Judy Seigel jseigel at panix.com
Fri Aug 13 17:26:41 GMT 2010


On Thu, 12 Aug 2010, Phil wrote:

> Can I convert a light table to UV light source by just replace 24" or 48" 
> regular light tube with BL or BLB light tube the same size and use as a UV 
> light table/box?
>
> Usually a light table has 2-4 tubes. Will the UV light power might be enough?
>
> Let's say the light box has 4x48" tubes, how long time it takes to expose a 
> cyanotype prints? My regular mid-day cyanotype takes 12-24 minutes.

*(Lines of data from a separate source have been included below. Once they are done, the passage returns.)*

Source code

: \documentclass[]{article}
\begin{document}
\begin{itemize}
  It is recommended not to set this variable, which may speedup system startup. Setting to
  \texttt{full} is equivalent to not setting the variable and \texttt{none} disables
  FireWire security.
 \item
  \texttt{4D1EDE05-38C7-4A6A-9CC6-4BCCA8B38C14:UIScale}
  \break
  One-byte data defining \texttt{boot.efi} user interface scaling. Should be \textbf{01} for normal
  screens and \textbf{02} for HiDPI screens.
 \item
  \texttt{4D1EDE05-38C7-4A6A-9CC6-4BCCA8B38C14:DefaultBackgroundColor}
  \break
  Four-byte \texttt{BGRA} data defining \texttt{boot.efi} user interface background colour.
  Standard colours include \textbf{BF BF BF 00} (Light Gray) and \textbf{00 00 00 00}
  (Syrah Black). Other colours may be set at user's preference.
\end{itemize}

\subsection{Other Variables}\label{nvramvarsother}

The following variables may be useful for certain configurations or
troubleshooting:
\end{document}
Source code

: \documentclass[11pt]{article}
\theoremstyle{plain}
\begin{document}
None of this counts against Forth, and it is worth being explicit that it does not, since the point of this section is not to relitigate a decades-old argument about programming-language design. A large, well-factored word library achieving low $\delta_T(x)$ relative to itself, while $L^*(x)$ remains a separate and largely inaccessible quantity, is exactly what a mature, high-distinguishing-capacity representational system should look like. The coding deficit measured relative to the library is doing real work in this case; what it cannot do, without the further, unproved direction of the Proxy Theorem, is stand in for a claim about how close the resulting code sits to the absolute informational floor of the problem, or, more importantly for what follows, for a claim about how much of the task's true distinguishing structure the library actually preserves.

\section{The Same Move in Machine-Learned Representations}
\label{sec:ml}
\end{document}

In my experience, a light table configured for viewing transparencies 
works well with the plain light bulbs a few inches apart.... but for 
exposure (such as cyanotype) they should be close enough so you don't get 
hot spots. And the closer the paper, obviously, the closer the bulbs have 
to be.

I don't work extremely large (IMO more trouble than it's worth), but my 
cyano exposures range 10-15 minutes... this of course is affected by how 
far the bulbs are from the image, how close they are together, the density 
of the negative, the density of the cover glass (I also found exposure 
varied depending on the glass itself & its thickness. And a shocker in my 
first class -- discovered, finally, that a previous teacher used glass 
guaranteed UV proof, which was of course why nothing came out !), how long 
the emulsion has been on the paper (after 1 day it gets slower), also (I 
assume) the chemicals themselves -- how fresh they are, and all the other 
variables of paper, humidity, coating, negative density, etc. (Some papers 
are --- I forget what they call it -- something like "pH neutralized")... 
and I wouldn't recommend them for cyano, or anything else, for that 
matter.)

But if you're working with familiar, relatively fresh emulsion, and known 
paper....just don't look directly at those bulbs for longer than 
necessary. Plus, maybe 48" bulbs are possible to avoid? ( Harder to handle 
& waste of electricity.)

(Someone on the list -- or maybe everyone on the list but me -- will 
remember what the BLB -- or blacklight blue -- bulbs are for, but my 
recollection is, again, they give less light & cost more, also are 
slower.)

J.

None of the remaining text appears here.